DOI: https://doi.org/10.3390/biology12081105

Interpretive Summary: Inhibiting bile acid synthesis is vital for patients with obstructed bile ducts. This paper uses mice as the research model and shows that dimethyl sulfoxide, a commonly used organic solvent, inhibits bile acid synthesis in healthy mice but does not protect mice from bile-acid-induced liver damage.

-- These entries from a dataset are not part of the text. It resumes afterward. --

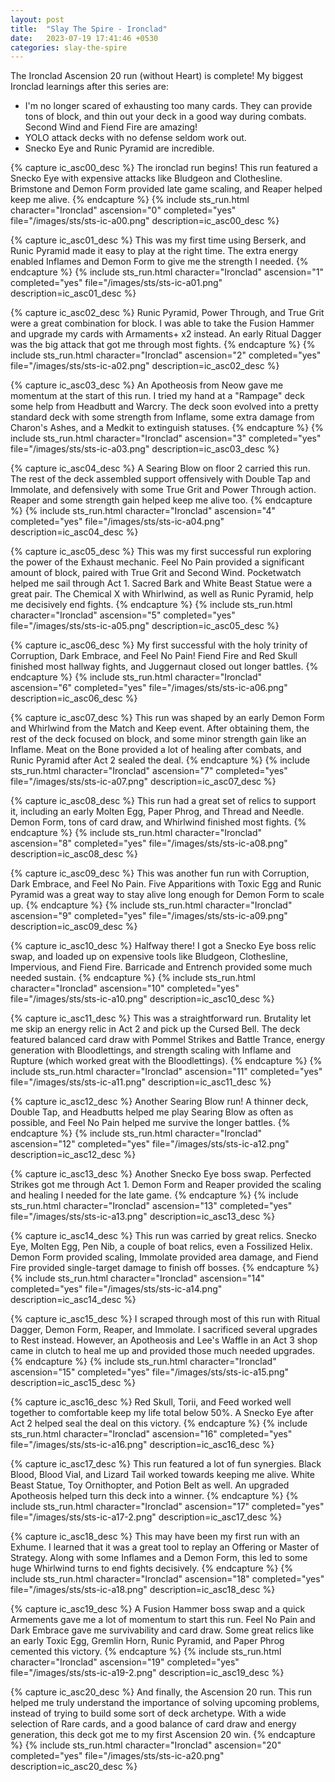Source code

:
 ```yaml
---
layout: post
title:  "Slay The Spire - Ironclad"
date:   2023-07-19 17:41:46 +0530
categories: slay-the-spire
---
```


The Ironclad Ascension 20 run (without Heart) is complete! My biggest Ironclad learnings
after this series are:

* I'm no longer scared of exhausting too many cards. They can provide tons of block, and
  thin out your deck in a good way during combats. Second Wind and Fiend Fire are amazing!
* YOLO attack decks with no defense seldom work out.
* Snecko Eye and Runic Pyramid are incredible.

{% capture ic_asc00_desc %}
The ironclad run begins! This run featured a Snecko Eye with expensive attacks like
Bludgeon and Clothesline. Brimstone and Demon Form provided late game scaling, and
Reaper helped keep me alive.
{% endcapture %}
{% include sts_run.html
    character="Ironclad"
    ascension="0"
    completed="yes"
    file="/images/sts/sts-ic-a00.png"
    description=ic_asc00_desc
%}

{% capture ic_asc01_desc %}
This was my first time using Berserk, and Runic Pyramid made it easy to play at
the right time. The extra energy enabled Inflames and Demon Form to give me the
strength I needed.
{% endcapture %}
{% include sts_run.html
    character="Ironclad"
    ascension="1"
    completed="yes"
    file="/images/sts/sts-ic-a01.png"
    description=ic_asc01_desc
%}

{% capture ic_asc02_desc %}
Runic Pyramid, Power Through, and True Grit were a great combination for block.
I was able to take the Fusion Hammer and upgrade my cards with Armaments+ x2
instead. An early Ritual Dagger was the big attack that got me through most fights.
{% endcapture %}
{% include sts_run.html
    character="Ironclad"
    ascension="2"
    completed="yes"
    file="/images/sts/sts-ic-a02.png"
    description=ic_asc02_desc
%}

{% capture ic_asc03_desc %}
An Apotheosis from Neow gave me momentum at the start of this run. I tried my hand
at a "Rampage" deck some help from Headbutt and Warcry. The deck soon evolved into
a pretty standard deck with some strength from Inflame, some extra damage from
Charon's Ashes, and a Medkit to extinguish statuses.
{% endcapture %}
{% include sts_run.html
    character="Ironclad"
    ascension="3"
    completed="yes"
    file="/images/sts/sts-ic-a03.png"
    description=ic_asc03_desc
%}

{% capture ic_asc04_desc %}
A Searing Blow on floor 2 carried this run. The rest of the deck assembled support
offensively with Double Tap and Immolate, and defensively with some True Grit and
Power Through action. Reaper and some strength gain helped keep me alive too.
{% endcapture %}
{% include sts_run.html
    character="Ironclad"
    ascension="4"
    completed="yes"
    file="/images/sts/sts-ic-a04.png"
    description=ic_asc04_desc
%}

{% capture ic_asc05_desc %}
This was my first successful run exploring the power of the Exhaust mechanic. Feel No Pain
provided a significant amount of block, paired with True Grit and Second Wind. Pocketwatch
helped me sail through Act 1. Sacred Bark and White Beast Statue were a great pair. The
Chemical X with Whirlwind, as well as Runic Pyramid, help me decisively end fights.
{% endcapture %}
{% include sts_run.html
    character="Ironclad"
    ascension="5"
    completed="yes"
    file="/images/sts/sts-ic-a05.png"
    description=ic_asc05_desc
%}

{% capture ic_asc06_desc %}
My first successful with the holy trinity of Corruption, Dark Embrace, and Feel No Pain!
Fiend Fire and Red Skull finished most hallway fights, and Juggernaut closed out longer
battles.
{% endcapture %}
{% include sts_run.html
    character="Ironclad"
    ascension="6"
    completed="yes"
    file="/images/sts/sts-ic-a06.png"
    description=ic_asc06_desc
%}

{% capture ic_asc07_desc %}
This run was shaped by an early Demon Form and Whirlwind from the Match and Keep event.
After obtaining them, the rest of the deck focused on block, and some minor strength gain
like an Inflame. Meat on the Bone provided a lot of healing after combats, and Runic
Pyramid after Act 2 sealed the deal.
{% endcapture %}
{% include sts_run.html
    character="Ironclad"
    ascension="7"
    completed="yes"
    file="/images/sts/sts-ic-a07.png"
    description=ic_asc07_desc
%}

{% capture ic_asc08_desc %}
This run had a great set of relics to support it, including an early Molten Egg, Paper Phrog,
and Thread and Needle. Demon Form, tons of card draw, and Whirlwind finished most fights.
{% endcapture %}
{% include sts_run.html
    character="Ironclad"
    ascension="8"
    completed="yes"
    file="/images/sts/sts-ic-a08.png"
    description=ic_asc08_desc
%}

{% capture ic_asc09_desc %}
This was another fun run with Corruption, Dark Embrace, and Feel No Pain. Five Apparitions
with Toxic Egg and Runic Pyramid was a great way to stay alive long enough for Demon Form
to scale up.
{% endcapture %}
{% include sts_run.html
    character="Ironclad"
    ascension="9"
    completed="yes"
    file="/images/sts/sts-ic-a09.png"
    description=ic_asc09_desc
%}

{% capture ic_asc10_desc %}
Halfway there! I got a Snecko Eye boss relic swap, and loaded up on expensive tools like
Bludgeon, Clothesline, Impervious, and Fiend Fire. Barricade and Entrench provided some
much needed sustain.
{% endcapture %}
{% include sts_run.html
    character="Ironclad"
    ascension="10"
    completed="yes"
    file="/images/sts/sts-ic-a10.png"
    description=ic_asc10_desc
%}

{% capture ic_asc11_desc %}
This was a straightforward run. Brutality let me skip an energy relic in Act 2 and pick up
the Cursed Bell. The deck featured balanced card draw with Pommel Strikes and Battle Trance,
energy generation with Bloodlettings, and strength scaling with Inflame and Rupture (which
worked great with the Bloodlettings).
{% endcapture %}
{% include sts_run.html
    character="Ironclad"
    ascension="11"
    completed="yes"
    file="/images/sts/sts-ic-a11.png"
    description=ic_asc11_desc
%}

{% capture ic_asc12_desc %}
Another Searing Blow run! A thinner deck, Double Tap, and Headbutts helped me play Searing Blow
as often as possible, and Feel No Pain helped me survive the longer battles.
{% endcapture %}
{% include sts_run.html
    character="Ironclad"
    ascension="12"
    completed="yes"
    file="/images/sts/sts-ic-a12.png"
    description=ic_asc12_desc
%}

{% capture ic_asc13_desc %}
Another Snecko Eye boss swap. Perfected Strikes got me through Act 1. Demon Form
and Reaper provided the scaling and healing I needed for the late game.
{% endcapture %}
{% include sts_run.html
    character="Ironclad"
    ascension="13"
    completed="yes"
    file="/images/sts/sts-ic-a13.png"
    description=ic_asc13_desc
%}

{% capture ic_asc14_desc %}
This run was carried by great relics. Snecko Eye, Molten Egg, Pen Nib, a couple of boat
relics, even a Fossilized Helix. Demon Form provided scaling, Immolate provided area damage,
and Fiend Fire provided single-target damage to finish off bosses.
{% endcapture %}
{% include sts_run.html
    character="Ironclad"
    ascension="14"
    completed="yes"
    file="/images/sts/sts-ic-a14.png"
    description=ic_asc14_desc
%}

{% capture ic_asc15_desc %}
I scraped through most of this run with Ritual Dagger, Demon Form, Reaper, and Immolate.
I sacrificed several upgrades to Rest instead. However, an Apotheosis and Lee's Waffle
in an Act 3 shop came in clutch to heal me up and provided those much needed upgrades.
{% endcapture %}
{% include sts_run.html
    character="Ironclad"
    ascension="15"
    completed="yes"
    file="/images/sts/sts-ic-a15.png"
    description=ic_asc15_desc
%}

{% capture ic_asc16_desc %}
Red Skull, Torii, and Feed worked well together to comfortable keep my life total below
50%. A Snecko Eye after Act 2 helped seal the deal on this victory.
{% endcapture %}
{% include sts_run.html
    character="Ironclad"
    ascension="16"
    completed="yes"
    file="/images/sts/sts-ic-a16.png"
    description=ic_asc16_desc
%}

{% capture ic_asc17_desc %}
This run featured a lot of fun synergies. Black Blood, Blood Vial, and Lizard
Tail worked towards keeping me alive. White Beast Statue, Toy Ornithopter, and
Potion Belt as well. An upgraded Apotheosis helped turn this deck into a winner.
{% endcapture %}
{% include sts_run.html
    character="Ironclad"
    ascension="17"
    completed="yes"
    file="/images/sts/sts-ic-a17-2.png"
    description=ic_asc17_desc
%}

{% capture ic_asc18_desc %}
This may have been my first run with an Exhume. I learned that it was a great
tool to replay an Offering or Master of Strategy. Along with some Inflames and
a Demon Form, this led to some huge Whirlwind turns to end fights decisively.
{% endcapture %}
{% include sts_run.html
    character="Ironclad"
    ascension="18"
    completed="yes"
    file="/images/sts/sts-ic-a18.png"
    description=ic_asc18_desc
%}

{% capture ic_asc19_desc %}
A Fusion Hammer boss swap and a quick Armements gave me a lot of momentum to
start this run. Feel No Pain and Dark Embrace gave me survivability and card
draw. Some great relics like an early Toxic Egg, Gremlin Horn, Runic Pyramid,
and Paper Phrog cemented this victory.
{% endcapture %}
{% include sts_run.html
    character="Ironclad"
    ascension="19"
    completed="yes"
    file="/images/sts/sts-ic-a19-2.png"
    description=ic_asc19_desc
%}

{% capture ic_asc20_desc %}
And finally, the Ascension 20 run. This run helped me truly understand the importance
of solving upcoming problems, instead of trying to build some sort of deck archetype.
With a wide selection of Rare cards, and a good balance of card draw and energy generation,
this deck got me to my first Ascension 20 win.
{% endcapture %}
{% include sts_run.html
    character="Ironclad"
    ascension="20"
    completed="yes"
    file="/images/sts/sts-ic-a20.png"
    description=ic_asc20_desc
%}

Technical Abstract: Bile acids serve a vital function in lipid digestion and absorption; however, their accumulation can precipitate liver damage. In our study, we probed the effects of dimethyl sulfoxide (DMSO) on bile acid synthesis and the ensuing liver damage in mice induced by bile acids. Our findings indicate that DMSO efficaciously curbs bile acid synthesis by inhibiting key enzymes involved in the biosynthetic pathway, both in cultured primary hepatocytes and in vivo. Contrarily, we observed that DMSO treatment did not confer protection against bile-acid-induced liver damage in two distinct mouse models: one induced by a 0.1% DDC diet, leading to bile duct obstruction, and another induced by a CDA-HFD, resulting in non-alcoholic steatohepatitis (NASH). Histopathological and biochemical analyses unveiled a comparable extent of liver injury and fibrosis levels in DMSO-treated mice, characterized by similar levels of increase in Col1a1 and Acta2 expression and equivalent total liver collagen levels. These results suggest that, while DMSO can promptly inhibit bile acid synthesis in healthy mice, compensatory mechanisms might rapidly override this effect, negating any protective impact against bile-acid-induced liver damage in mice. Through these findings, our study underscores the need to reconsider treating DMSO as a mere inert solvent and prompts further exploration to identify more effective therapeutic strategies for the prevention and treatment of bile-acid-associated liver diseases.